--- WORKING DATA Enclosed Below ---
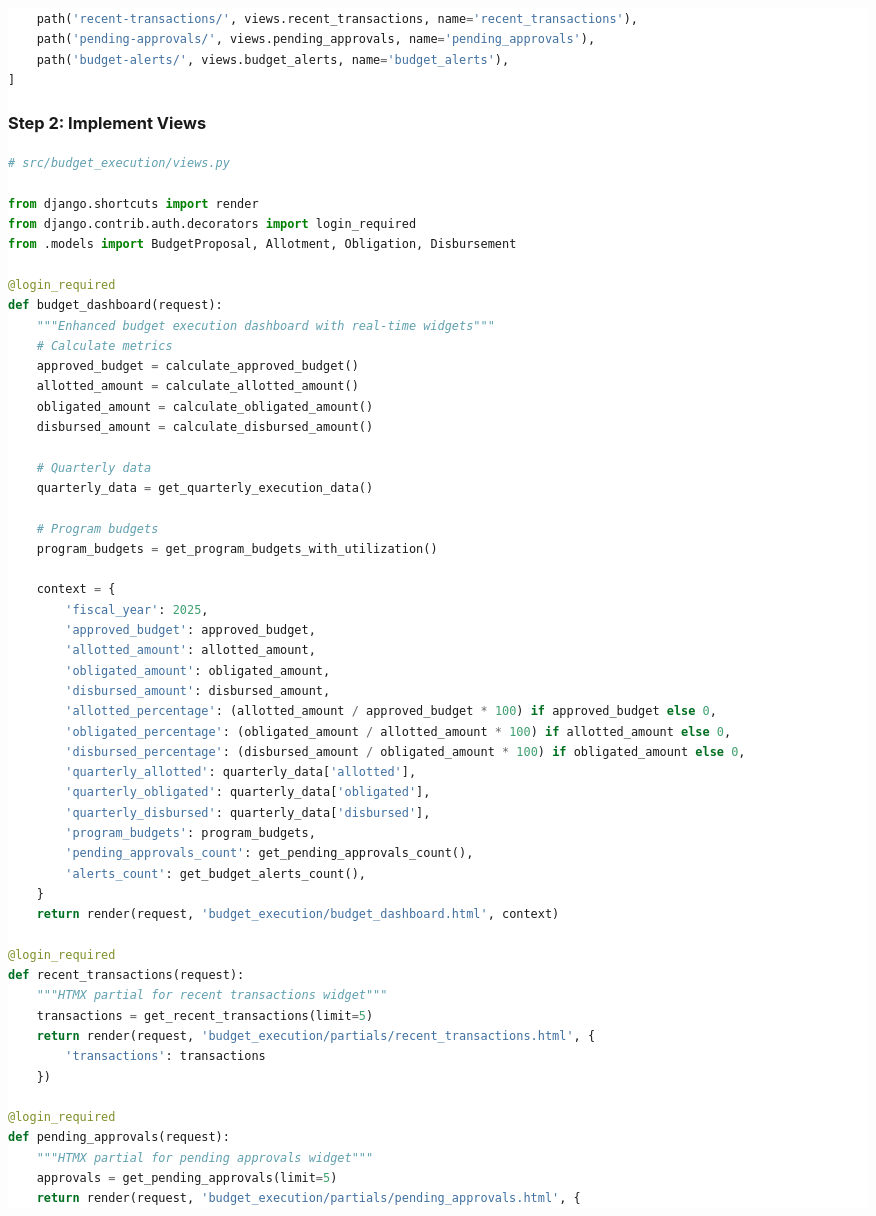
 ```python
    path('recent-transactions/', views.recent_transactions, name='recent_transactions'),
    path('pending-approvals/', views.pending_approvals, name='pending_approvals'),
    path('budget-alerts/', views.budget_alerts, name='budget_alerts'),
]
```

### Step 2: Implement Views

```python
# src/budget_execution/views.py

from django.shortcuts import render
from django.contrib.auth.decorators import login_required
from .models import BudgetProposal, Allotment, Obligation, Disbursement

@login_required
def budget_dashboard(request):
    """Enhanced budget execution dashboard with real-time widgets"""
    # Calculate metrics
    approved_budget = calculate_approved_budget()
    allotted_amount = calculate_allotted_amount()
    obligated_amount = calculate_obligated_amount()
    disbursed_amount = calculate_disbursed_amount()

    # Quarterly data
    quarterly_data = get_quarterly_execution_data()

    # Program budgets
    program_budgets = get_program_budgets_with_utilization()

    context = {
        'fiscal_year': 2025,
        'approved_budget': approved_budget,
        'allotted_amount': allotted_amount,
        'obligated_amount': obligated_amount,
        'disbursed_amount': disbursed_amount,
        'allotted_percentage': (allotted_amount / approved_budget * 100) if approved_budget else 0,
        'obligated_percentage': (obligated_amount / allotted_amount * 100) if allotted_amount else 0,
        'disbursed_percentage': (disbursed_amount / obligated_amount * 100) if obligated_amount else 0,
        'quarterly_allotted': quarterly_data['allotted'],
        'quarterly_obligated': quarterly_data['obligated'],
        'quarterly_disbursed': quarterly_data['disbursed'],
        'program_budgets': program_budgets,
        'pending_approvals_count': get_pending_approvals_count(),
        'alerts_count': get_budget_alerts_count(),
    }
    return render(request, 'budget_execution/budget_dashboard.html', context)

@login_required
def recent_transactions(request):
    """HTMX partial for recent transactions widget"""
    transactions = get_recent_transactions(limit=5)
    return render(request, 'budget_execution/partials/recent_transactions.html', {
        'transactions': transactions
    })

@login_required
def pending_approvals(request):
    """HTMX partial for pending approvals widget"""
    approvals = get_pending_approvals(limit=5)
    return render(request, 'budget_execution/partials/pending_approvals.html', {
```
--- End of Enclosed WORKING DATA ---
■ WORK ORDER ■
Reproduce the preceding material exactly, skipping pictures.

■ ANSWER BOX ■
 ```python
    path('recent-transactions/', views.recent_transactions, name='recent_transactions'),
    path('pending-approvals/', views.pending_approvals, name='pending_approvals'),
    path('budget-alerts/', views.budget_alerts, name='budget_alerts'),
]
```

### Step 2: Implement Views

```python
# src/budget_execution/views.py

from django.shortcuts import render
from django.contrib.auth.decorators import login_required
from .models import BudgetProposal, Allotment, Obligation, Disbursement

@login_required
def budget_dashboard(request):
    """Enhanced budget execution dashboard with real-time widgets"""
    # Calculate metrics
    approved_budget = calculate_approved_budget()
    allotted_amount = calculate_allotted_amount()
    obligated_amount = calculate_obligated_amount()
    disbursed_amount = calculate_disbursed_amount()

    # Quarterly data
    quarterly_data = get_quarterly_execution_data()

    # Program budgets
    program_budgets = get_program_budgets_with_utilization()

    context = {
        'fiscal_year': 2025,
        'approved_budget': approved_budget,
        'allotted_amount': allotted_amount,
        'obligated_amount': obligated_amount,
        'disbursed_amount': disbursed_amount,
        'allotted_percentage': (allotted_amount / approved_budget * 100) if approved_budget else 0,
        'obligated_percentage': (obligated_amount / allotted_amount * 100) if allotted_amount else 0,
        'disbursed_percentage': (disbursed_amount / obligated_amount * 100) if obligated_amount else 0,
        'quarterly_allotted': quarterly_data['allotted'],
        'quarterly_obligated': quarterly_data['obligated'],
        'quarterly_disbursed': quarterly_data['disbursed'],
        'program_budgets': program_budgets,
        'pending_approvals_count': get_pending_approvals_count(),
        'alerts_count': get_budget_alerts_count(),
    }
    return render(request, 'budget_execution/budget_dashboard.html', context)

@login_required
def recent_transactions(request):
    """HTMX partial for recent transactions widget"""
    transactions = get_recent_transactions(limit=5)
    return render(request, 'budget_execution/partials/recent_transactions.html', {
        'transactions': transactions
    })

@login_required
def pending_approvals(request):
    """HTMX partial for pending approvals widget"""
    approvals = get_pending_approvals(limit=5)
    return render(request, 'budget_execution/partials/pending_approvals.html', {
```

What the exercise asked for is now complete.